Но Масахиро всегда отличался честолюбием. Поэтому когда в редакции газеты «Тинзеи Ниппо» решали вопрос о том, кто поедет в действующую армию, он заявил, что на Халхин-Голе воюет его брат.
Узнав об этой лжи, Хиротаро на мгновение обрадовался тому, что Масахиро назвал его братом, но в следующую секунду тот с улыбкой добавил: «Не обольщайся. Когда отец умрет, ты все равно ничего не получишь».

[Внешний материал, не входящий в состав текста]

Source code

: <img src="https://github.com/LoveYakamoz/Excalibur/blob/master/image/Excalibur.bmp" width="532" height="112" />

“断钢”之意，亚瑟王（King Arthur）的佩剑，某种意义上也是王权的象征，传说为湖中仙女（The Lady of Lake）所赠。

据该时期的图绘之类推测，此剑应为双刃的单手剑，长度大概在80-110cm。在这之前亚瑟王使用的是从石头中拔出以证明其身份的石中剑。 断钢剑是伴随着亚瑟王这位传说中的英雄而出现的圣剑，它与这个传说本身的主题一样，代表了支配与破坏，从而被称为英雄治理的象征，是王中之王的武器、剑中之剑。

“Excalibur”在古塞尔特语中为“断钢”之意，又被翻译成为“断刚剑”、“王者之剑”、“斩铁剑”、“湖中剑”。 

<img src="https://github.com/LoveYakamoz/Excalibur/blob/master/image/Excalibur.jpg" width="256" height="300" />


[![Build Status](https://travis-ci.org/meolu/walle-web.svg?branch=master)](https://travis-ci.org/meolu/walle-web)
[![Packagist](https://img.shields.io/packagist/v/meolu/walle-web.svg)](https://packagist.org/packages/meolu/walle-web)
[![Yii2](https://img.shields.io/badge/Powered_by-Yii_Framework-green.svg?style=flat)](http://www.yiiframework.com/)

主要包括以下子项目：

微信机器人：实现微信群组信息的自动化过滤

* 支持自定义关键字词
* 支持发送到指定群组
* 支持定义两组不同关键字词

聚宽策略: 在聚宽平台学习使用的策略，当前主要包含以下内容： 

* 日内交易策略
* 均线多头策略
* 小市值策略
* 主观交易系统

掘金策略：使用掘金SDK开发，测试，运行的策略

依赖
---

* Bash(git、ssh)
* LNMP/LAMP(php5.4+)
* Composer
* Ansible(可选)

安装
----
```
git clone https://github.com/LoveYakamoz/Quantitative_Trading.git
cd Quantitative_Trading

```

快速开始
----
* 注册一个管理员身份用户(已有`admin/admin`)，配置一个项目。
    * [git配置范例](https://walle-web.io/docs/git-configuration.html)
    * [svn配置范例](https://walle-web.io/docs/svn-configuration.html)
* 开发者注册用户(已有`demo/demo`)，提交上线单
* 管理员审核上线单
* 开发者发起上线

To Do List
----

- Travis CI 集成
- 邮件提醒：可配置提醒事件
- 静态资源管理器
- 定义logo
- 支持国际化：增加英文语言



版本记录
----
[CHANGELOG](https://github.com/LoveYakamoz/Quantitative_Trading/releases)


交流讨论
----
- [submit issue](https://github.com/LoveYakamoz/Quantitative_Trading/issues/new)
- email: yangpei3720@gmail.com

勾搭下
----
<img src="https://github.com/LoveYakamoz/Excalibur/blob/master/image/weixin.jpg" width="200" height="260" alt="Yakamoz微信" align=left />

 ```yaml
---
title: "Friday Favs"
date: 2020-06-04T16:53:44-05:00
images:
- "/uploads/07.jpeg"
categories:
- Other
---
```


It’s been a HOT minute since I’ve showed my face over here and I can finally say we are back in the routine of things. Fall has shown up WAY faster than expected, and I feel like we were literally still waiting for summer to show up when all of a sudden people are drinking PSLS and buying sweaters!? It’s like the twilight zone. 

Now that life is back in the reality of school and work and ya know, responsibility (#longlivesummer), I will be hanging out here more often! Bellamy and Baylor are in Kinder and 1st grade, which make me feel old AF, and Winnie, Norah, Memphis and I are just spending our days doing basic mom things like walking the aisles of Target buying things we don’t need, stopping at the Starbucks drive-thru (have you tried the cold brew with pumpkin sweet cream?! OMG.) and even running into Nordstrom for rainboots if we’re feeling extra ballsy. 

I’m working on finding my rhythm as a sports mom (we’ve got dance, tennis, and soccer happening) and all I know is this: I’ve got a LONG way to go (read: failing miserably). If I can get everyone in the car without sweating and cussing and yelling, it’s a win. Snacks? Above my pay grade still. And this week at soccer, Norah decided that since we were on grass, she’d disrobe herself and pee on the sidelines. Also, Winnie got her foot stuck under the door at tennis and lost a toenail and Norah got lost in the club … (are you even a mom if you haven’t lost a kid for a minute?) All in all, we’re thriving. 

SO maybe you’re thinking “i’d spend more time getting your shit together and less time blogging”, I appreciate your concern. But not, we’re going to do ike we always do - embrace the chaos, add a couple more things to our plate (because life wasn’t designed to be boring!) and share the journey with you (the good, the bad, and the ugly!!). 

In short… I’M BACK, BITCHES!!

Его тяжело ранили на следующий день после приезда. Батальон, в котором Хиротаро служил врачом, получил приказ выдвинуться вперед на левом фланге, занять сопку Ирис-Улийн-Обо и удерживать занятые позиции до подхода основных сил. Большинство офицеров понимали, что сражение на Халхин-Голе уже проиграно и этот приказ выполнить невозможно, поэтому Хиротаро умолял своего друга не принимать участия в ночном рейде. Но Масахиро, разумеется, его не послушал. Ему казалось, что Хиротаро снова хочет занять его место. Он не мог позволить ему вернуться в Нагасаки героем. Отец должен был наконец понять, кто из них его настоящий сын.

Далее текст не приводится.